→ Aim of the task
In the listing below, start your output at the line with "- Отображение курсов валют (USD, EUR, RUB)" and end it after the line with "180° for 30 - 40 minutes.", copying every line exactly.

→ Supplied information
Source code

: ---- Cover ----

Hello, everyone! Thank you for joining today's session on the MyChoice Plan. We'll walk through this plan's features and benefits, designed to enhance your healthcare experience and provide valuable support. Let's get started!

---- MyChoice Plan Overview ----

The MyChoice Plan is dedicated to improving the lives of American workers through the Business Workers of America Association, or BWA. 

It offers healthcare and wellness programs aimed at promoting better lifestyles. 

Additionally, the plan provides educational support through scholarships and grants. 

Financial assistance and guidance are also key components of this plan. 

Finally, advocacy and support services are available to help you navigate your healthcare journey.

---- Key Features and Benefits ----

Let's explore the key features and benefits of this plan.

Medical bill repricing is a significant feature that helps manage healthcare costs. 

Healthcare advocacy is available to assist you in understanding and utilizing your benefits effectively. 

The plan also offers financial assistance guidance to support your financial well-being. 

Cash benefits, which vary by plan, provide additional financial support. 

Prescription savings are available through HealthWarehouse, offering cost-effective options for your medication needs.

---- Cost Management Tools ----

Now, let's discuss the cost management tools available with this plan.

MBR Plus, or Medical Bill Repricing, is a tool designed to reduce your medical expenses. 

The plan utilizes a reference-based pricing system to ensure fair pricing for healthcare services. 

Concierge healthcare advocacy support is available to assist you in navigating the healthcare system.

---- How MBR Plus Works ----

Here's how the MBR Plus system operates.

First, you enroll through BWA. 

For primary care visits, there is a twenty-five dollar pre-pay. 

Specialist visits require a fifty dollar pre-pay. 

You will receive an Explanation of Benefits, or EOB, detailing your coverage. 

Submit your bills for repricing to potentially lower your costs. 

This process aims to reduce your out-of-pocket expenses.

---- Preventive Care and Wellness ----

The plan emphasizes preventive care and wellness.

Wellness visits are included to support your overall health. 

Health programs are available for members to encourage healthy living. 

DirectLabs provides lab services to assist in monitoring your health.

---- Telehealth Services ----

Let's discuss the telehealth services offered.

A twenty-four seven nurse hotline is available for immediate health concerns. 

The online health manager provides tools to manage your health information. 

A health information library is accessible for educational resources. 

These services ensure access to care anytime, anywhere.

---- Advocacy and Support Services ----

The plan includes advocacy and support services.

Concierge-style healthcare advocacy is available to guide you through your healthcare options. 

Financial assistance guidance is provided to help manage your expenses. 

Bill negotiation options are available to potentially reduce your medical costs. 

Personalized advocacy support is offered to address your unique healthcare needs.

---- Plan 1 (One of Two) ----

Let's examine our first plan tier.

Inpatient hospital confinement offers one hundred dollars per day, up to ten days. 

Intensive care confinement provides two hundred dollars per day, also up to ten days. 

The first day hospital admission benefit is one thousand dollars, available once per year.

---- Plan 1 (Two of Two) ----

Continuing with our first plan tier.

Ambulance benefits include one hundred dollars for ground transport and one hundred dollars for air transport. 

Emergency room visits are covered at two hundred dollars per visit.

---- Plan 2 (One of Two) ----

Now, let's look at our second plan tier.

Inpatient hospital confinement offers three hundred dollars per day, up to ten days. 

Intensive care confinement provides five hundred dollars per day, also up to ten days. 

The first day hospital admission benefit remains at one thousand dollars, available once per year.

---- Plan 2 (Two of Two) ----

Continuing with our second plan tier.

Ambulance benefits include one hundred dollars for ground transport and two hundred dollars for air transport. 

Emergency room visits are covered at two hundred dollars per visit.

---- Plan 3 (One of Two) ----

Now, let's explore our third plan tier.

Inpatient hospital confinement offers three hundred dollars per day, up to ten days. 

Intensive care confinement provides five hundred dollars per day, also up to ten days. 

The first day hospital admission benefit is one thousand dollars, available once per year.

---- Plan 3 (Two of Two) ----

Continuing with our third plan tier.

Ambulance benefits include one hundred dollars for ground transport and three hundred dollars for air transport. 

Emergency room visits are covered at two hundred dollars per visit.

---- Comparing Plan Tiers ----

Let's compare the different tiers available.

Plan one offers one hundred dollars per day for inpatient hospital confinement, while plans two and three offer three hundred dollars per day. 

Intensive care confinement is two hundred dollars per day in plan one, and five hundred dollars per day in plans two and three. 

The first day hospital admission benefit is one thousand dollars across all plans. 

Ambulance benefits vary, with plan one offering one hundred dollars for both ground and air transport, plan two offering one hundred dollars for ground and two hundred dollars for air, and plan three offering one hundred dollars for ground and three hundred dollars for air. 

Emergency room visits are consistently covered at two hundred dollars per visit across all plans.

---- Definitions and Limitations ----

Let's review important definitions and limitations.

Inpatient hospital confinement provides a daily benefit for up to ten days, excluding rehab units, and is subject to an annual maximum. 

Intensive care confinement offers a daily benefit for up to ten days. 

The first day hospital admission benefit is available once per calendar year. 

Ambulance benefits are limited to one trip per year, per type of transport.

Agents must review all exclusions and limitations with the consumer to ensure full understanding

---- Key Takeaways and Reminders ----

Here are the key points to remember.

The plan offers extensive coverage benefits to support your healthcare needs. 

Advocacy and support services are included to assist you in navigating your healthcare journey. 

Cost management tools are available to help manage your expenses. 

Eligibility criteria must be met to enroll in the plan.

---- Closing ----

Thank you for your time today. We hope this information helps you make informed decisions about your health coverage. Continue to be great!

* * *

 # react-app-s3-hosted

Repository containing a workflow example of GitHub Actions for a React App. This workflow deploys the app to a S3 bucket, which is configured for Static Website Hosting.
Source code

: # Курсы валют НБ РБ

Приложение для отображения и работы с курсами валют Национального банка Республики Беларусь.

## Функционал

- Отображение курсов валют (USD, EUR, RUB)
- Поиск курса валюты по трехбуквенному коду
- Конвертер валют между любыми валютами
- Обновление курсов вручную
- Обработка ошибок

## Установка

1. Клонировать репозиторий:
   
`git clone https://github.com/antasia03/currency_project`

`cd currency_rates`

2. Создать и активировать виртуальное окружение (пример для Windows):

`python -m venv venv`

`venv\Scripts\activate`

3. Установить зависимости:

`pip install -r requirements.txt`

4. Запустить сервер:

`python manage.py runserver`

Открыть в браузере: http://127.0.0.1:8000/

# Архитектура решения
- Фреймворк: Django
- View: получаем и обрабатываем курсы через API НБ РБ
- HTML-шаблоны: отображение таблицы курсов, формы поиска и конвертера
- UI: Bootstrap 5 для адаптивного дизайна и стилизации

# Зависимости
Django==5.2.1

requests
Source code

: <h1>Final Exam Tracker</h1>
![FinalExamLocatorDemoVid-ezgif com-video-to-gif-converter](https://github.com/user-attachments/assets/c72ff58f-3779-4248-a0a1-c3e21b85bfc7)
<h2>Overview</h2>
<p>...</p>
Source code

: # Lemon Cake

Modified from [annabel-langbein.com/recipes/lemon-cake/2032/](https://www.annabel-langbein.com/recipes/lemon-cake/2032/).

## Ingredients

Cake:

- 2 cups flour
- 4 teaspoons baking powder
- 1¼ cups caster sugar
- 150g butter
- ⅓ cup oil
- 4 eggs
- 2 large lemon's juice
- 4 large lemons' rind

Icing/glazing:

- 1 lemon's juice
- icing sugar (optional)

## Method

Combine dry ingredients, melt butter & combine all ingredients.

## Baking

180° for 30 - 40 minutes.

→ Output of the task
- Отображение курсов валют (USD, EUR, RUB)
- Поиск курса валюты по трехбуквенному коду
- Конвертер валют между любыми валютами
- Обновление курсов вручную
- Обработка ошибок

## Установка

1. Клонировать репозиторий:
   
`git clone https://github.com/antasia03/currency_project`

`cd currency_rates`

2. Создать и активировать виртуальное окружение (пример для Windows):

`python -m venv venv`

`venv\Scripts\activate`

3. Установить зависимости:

`pip install -r requirements.txt`

4. Запустить сервер:

`python manage.py runserver`

Открыть в браузере: http://127.0.0.1:8000/

# Архитектура решения
- Фреймворк: Django
- View: получаем и обрабатываем курсы через API НБ РБ
- HTML-шаблоны: отображение таблицы курсов, формы поиска и конвертера
- UI: Bootstrap 5 для адаптивного дизайна и стилизации

# Зависимости
Django==5.2.1

requests
Source code

: <h1>Final Exam Tracker</h1>
![FinalExamLocatorDemoVid-ezgif com-video-to-gif-converter](https://github.com/user-attachments/assets/c72ff58f-3779-4248-a0a1-c3e21b85bfc7)
<h2>Overview</h2>
<p>...</p>
Source code

: # Lemon Cake

Modified from [annabel-langbein.com/recipes/lemon-cake/2032/](https://www.annabel-langbein.com/recipes/lemon-cake/2032/).

## Ingredients

Cake:

- 2 cups flour
- 4 teaspoons baking powder
- 1¼ cups caster sugar
- 150g butter
- ⅓ cup oil
- 4 eggs
- 2 large lemon's juice
- 4 large lemons' rind

Icing/glazing:

- 1 lemon's juice
- icing sugar (optional)

## Method

Combine dry ingredients, melt butter & combine all ingredients.

## Baking

180° for 30 - 40 minutes.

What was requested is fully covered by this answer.